What is expected — Begin with the line where "### Kaggle Data" appears. Set down that line and the rest of the records below it exactly as given.

[Saved data entries]
■ ■ ■ ■ ■

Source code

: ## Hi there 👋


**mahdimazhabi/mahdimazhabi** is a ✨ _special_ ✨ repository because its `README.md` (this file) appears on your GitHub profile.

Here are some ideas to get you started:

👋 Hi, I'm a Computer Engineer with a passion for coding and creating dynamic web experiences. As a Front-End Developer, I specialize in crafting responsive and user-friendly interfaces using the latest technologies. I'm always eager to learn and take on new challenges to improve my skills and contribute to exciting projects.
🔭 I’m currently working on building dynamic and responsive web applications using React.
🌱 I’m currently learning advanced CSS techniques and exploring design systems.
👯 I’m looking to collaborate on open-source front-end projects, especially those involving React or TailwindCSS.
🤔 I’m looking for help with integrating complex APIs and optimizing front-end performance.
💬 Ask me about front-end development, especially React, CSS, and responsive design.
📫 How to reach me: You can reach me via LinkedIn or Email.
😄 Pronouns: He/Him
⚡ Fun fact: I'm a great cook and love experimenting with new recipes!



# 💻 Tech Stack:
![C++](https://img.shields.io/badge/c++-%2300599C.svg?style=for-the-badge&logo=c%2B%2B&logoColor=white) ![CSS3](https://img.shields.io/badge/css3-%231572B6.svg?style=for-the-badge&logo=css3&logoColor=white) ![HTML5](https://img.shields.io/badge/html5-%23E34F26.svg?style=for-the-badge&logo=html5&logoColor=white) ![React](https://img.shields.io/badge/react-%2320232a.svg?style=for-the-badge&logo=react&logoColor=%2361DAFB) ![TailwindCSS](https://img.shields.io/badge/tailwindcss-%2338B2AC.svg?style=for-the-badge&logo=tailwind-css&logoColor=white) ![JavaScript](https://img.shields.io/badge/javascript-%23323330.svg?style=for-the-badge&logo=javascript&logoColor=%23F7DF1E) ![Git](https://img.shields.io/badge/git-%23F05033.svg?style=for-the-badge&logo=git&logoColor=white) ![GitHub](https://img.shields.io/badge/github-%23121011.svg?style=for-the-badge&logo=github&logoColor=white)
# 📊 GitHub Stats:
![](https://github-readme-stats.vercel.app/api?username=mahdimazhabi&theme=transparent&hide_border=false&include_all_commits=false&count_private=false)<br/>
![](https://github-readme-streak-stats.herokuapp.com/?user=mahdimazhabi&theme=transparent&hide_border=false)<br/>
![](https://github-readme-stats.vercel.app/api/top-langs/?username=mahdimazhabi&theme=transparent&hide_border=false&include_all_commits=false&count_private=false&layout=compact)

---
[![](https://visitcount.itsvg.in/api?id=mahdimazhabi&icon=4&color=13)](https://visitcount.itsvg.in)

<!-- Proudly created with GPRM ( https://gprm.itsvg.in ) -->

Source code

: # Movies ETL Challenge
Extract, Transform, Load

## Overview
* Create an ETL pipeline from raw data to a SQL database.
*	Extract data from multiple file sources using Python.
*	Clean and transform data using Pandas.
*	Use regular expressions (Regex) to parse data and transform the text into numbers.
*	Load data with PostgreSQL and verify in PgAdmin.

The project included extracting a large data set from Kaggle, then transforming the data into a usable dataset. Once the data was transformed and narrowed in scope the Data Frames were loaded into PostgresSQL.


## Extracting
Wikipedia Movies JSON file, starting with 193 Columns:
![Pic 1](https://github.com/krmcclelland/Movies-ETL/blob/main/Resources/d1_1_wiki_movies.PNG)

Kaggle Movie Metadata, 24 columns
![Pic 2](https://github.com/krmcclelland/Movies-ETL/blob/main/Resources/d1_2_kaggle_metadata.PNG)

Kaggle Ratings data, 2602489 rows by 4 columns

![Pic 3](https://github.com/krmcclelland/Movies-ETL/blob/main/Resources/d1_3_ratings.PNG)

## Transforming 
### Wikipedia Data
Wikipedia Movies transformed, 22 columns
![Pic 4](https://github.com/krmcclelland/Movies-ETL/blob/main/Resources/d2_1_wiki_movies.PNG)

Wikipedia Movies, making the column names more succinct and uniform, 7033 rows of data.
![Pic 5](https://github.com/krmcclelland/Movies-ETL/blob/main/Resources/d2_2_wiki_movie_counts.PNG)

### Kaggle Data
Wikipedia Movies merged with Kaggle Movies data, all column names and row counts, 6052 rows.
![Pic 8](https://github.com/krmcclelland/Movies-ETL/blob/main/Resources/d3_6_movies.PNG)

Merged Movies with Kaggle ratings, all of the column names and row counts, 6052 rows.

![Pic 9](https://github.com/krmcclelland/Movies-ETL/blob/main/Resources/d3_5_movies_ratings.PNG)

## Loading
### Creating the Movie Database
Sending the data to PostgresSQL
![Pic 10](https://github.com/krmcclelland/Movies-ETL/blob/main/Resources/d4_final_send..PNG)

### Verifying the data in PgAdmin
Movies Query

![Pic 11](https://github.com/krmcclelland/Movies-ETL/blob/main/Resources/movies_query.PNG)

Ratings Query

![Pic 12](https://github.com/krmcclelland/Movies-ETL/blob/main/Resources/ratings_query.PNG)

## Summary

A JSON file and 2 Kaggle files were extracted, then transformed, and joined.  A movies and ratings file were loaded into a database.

■ ■ ■ ■ ■

Solution for this exercise —
### Kaggle Data
Wikipedia Movies merged with Kaggle Movies data, all column names and row counts, 6052 rows.
![Pic 8](https://github.com/krmcclelland/Movies-ETL/blob/main/Resources/d3_6_movies.PNG)

Merged Movies with Kaggle ratings, all of the column names and row counts, 6052 rows.

![Pic 9](https://github.com/krmcclelland/Movies-ETL/blob/main/Resources/d3_5_movies_ratings.PNG)

## Loading
### Creating the Movie Database
Sending the data to PostgresSQL
![Pic 10](https://github.com/krmcclelland/Movies-ETL/blob/main/Resources/d4_final_send..PNG)

### Verifying the data in PgAdmin
Movies Query

![Pic 11](https://github.com/krmcclelland/Movies-ETL/blob/main/Resources/movies_query.PNG)

Ratings Query

![Pic 12](https://github.com/krmcclelland/Movies-ETL/blob/main/Resources/ratings_query.PNG)

## Summary

A JSON file and 2 Kaggle files were extracted, then transformed, and joined.  A movies and ratings file were loaded into a database.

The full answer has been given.